Print the first line of the material below and each line after it, exactly as written, ending with the line that contains "- **Approval Bypass**: Emergency".

++++

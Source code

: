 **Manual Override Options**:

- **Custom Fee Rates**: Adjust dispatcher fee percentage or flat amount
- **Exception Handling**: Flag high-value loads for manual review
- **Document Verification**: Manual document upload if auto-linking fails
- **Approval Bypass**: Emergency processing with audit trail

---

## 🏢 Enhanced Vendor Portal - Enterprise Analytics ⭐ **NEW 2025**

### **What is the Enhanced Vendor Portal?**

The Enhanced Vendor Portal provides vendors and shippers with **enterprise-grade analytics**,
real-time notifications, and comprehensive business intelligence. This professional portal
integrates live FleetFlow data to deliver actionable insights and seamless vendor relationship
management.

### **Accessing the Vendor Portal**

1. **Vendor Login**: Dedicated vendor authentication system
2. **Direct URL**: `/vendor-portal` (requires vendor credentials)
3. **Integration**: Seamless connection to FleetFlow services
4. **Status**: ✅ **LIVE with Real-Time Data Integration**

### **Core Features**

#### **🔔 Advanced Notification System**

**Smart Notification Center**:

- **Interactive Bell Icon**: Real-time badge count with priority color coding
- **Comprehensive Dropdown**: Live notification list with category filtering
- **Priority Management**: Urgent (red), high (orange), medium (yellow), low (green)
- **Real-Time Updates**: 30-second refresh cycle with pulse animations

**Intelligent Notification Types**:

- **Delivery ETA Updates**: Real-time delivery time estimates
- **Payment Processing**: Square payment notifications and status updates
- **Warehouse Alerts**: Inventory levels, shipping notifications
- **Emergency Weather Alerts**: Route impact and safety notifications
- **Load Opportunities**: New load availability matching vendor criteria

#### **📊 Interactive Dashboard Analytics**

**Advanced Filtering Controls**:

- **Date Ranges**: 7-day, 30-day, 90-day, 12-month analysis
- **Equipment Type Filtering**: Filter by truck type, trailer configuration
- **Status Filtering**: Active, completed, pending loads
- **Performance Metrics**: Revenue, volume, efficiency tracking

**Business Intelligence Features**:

++++

- Answer area:
Source code

: **Manual Override Options**:

- **Custom Fee Rates**: Adjust dispatcher fee percentage or flat amount
- **Exception Handling**: Flag high-value loads for manual review
- **Document Verification**: Manual document upload if auto-linking fails
- **Approval Bypass**: Emergency processing with audit trail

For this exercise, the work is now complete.